The eleven disciples stood breathless with mouths open, staring into the sky. Their feet remained firmly planted in their sandals atop the Mount of Olives, but where the Messiah had just been standing there were now only empty footprints. Not only did Yeshua soar into the sky from Jerusalem’s Mount of Olives, but Zechariah 14:4 confirms that this is where he will return “in the same way as you saw him go into heaven” (Acts 1:11).

Jerusalem by no means lost its significance after the death, burial, resurrection, and ascension of Yeshua, which took place there. It remains the starting place and focal point for God’s activities on earth, especially as we near the end times.

The prophets depict for us a beautiful future when the Messiah returns. He will establish the kingdom of heaven on earth, which will span the entire world; Jerusalem will be the capital, where Yeshua will establish his throne. This message of the kingdom of God was at the core of the gospel that Yeshua taught, and that is why he proclaimed his message so strongly in Jerusalem.

The list of end-times prophecies involving Jerusalem is far too extensive to include here. Often, the prophets endearingly refer to Jerusalem by the name Zion, after one of its great hills.

In the Messianic Kingdom, living water will flow out from Jerusalem (Zechariah 14:8). The city will be rebuilt, never to be destroyed (Zechariah 14:11).

Ultimately, Jerusalem will be the site of the annual pilgrimage for all nations:

Then everyone who survives of all the nations that have come against Jerusalem shall go up year after year to worship the King, the LORD of hosts, and to keep the Feast of Booths. (Zechariah 14:16).

Isaiah envisions Jerusalem as the hub of knowledge and justice in the Messianic future:

It shall come to pass in the latter days that the mountain of the house of the LORD shall be established as the highest of the mountains, and shall be lifted up above the hills; and all the nations shall flow to it, and many peoples shall come, and say: “Come, let us go up to the mountain of the LORD, to the house of the God of Jacob, that he may teach us his ways and that we may walk in his paths.” For out of Zion shall go the law, and the word of the LORD from Jerusalem. (Isaiah 2:2-3)

The Prophet Joel describes Jerusalem as the “dwelling place of God”:

The LORD roars from Zion, and utters his voice from Jerusalem, and the heavens and the earth quake. But the LORD is a refuge to his people, a stronghold to the people of Israel.
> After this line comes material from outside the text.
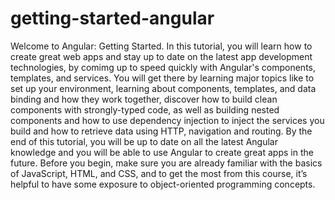 # getting-started-angular
Welcome to Angular: Getting Started. In this tutorial, you will learn how to create great web apps and stay up to date on the latest app development technologies, by comimg up to speed quickly with Angular's components, templates, and services. You will get there by learning major topics like to set up your environment, learning about components, templates, and data binding and how they work together, discover how to build clean components with strongly-typed code, as well as building nested components and how to use dependency injection to inject the services you build and how to retrieve data using HTTP, navigation and routing. By the end of this tutorial, you will be up to date on all the latest Angular knowledge and you will be able to use Angular to create great apps in the future. Before you begin, make sure you are already familiar with the basics of JavaScript, HTML, and CSS, and to get the most from this course, it’s helpful to have some exposure to object-oriented programming concepts.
So you shall know that I am the LORD your God, who dwells in Zion, my holy mountain. And Jerusalem shall be holy, and strangers shall never again pass through it. (Joel 3:16-17)

Considering these prophecies, it is no surprise that in the book of Revelation, God promises to send down a New Jerusalem from heaven. This shows that Jerusalem is and will always be at the center of God’s interaction with the world.

When we turn to face Jerusalem in prayer, we envision it not as it is, but as it will be when Yeshua returns. Doing so places our prayers in the context of the Messianic Kingdom and expresses our hope in the soon-coming Messiah. It shows that we await God’s solution to all our problems—the redemption of Jerusalem.